-- Source data follows --
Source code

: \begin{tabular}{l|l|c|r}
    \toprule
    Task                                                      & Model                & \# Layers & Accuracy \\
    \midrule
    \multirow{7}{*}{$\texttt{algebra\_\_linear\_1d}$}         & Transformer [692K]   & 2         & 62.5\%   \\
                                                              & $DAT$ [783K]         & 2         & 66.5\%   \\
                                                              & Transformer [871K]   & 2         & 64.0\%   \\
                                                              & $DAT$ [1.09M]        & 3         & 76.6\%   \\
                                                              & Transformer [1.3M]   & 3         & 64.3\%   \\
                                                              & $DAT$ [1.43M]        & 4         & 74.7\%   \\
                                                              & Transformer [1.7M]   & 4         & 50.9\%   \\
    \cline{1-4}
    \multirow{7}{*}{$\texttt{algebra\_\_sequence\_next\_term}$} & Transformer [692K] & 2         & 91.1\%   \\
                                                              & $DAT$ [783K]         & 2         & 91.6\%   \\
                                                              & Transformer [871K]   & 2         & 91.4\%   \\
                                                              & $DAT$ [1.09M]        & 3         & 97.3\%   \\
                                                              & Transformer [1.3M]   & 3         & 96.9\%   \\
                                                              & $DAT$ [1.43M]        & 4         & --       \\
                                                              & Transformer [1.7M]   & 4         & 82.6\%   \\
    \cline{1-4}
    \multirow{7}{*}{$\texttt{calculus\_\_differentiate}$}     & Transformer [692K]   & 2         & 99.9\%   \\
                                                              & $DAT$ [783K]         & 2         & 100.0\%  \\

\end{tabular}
-- Source data concluded --
Prompt:
Would you restate the material above word for word?

Your response:
Source code

: \begin{tabular}{l|l|c|r}
    \toprule
    Task                                                      & Model                & \# Layers & Accuracy \\
    \midrule
    \multirow{7}{*}{$\texttt{algebra\_\_linear\_1d}$}         & Transformer [692K]   & 2         & 62.5\%   \\
                                                              & $DAT$ [783K]         & 2         & 66.5\%   \\
                                                              & Transformer [871K]   & 2         & 64.0\%   \\
                                                              & $DAT$ [1.09M]        & 3         & 76.6\%   \\
                                                              & Transformer [1.3M]   & 3         & 64.3\%   \\
                                                              & $DAT$ [1.43M]        & 4         & 74.7\%   \\
                                                              & Transformer [1.7M]   & 4         & 50.9\%   \\
    \cline{1-4}
    \multirow{7}{*}{$\texttt{algebra\_\_sequence\_next\_term}$} & Transformer [692K] & 2         & 91.1\%   \\
                                                              & $DAT$ [783K]         & 2         & 91.6\%   \\
                                                              & Transformer [871K]   & 2         & 91.4\%   \\
                                                              & $DAT$ [1.09M]        & 3         & 97.3\%   \\
                                                              & Transformer [1.3M]   & 3         & 96.9\%   \\
                                                              & $DAT$ [1.43M]        & 4         & --       \\
                                                              & Transformer [1.7M]   & 4         & 82.6\%   \\
    \cline{1-4}
    \multirow{7}{*}{$\texttt{calculus\_\_differentiate}$}     & Transformer [692K]   & 2         & 99.9\%   \\
                                                              & $DAT$ [783K]         & 2         & 100.0\%  \\

\end{tabular}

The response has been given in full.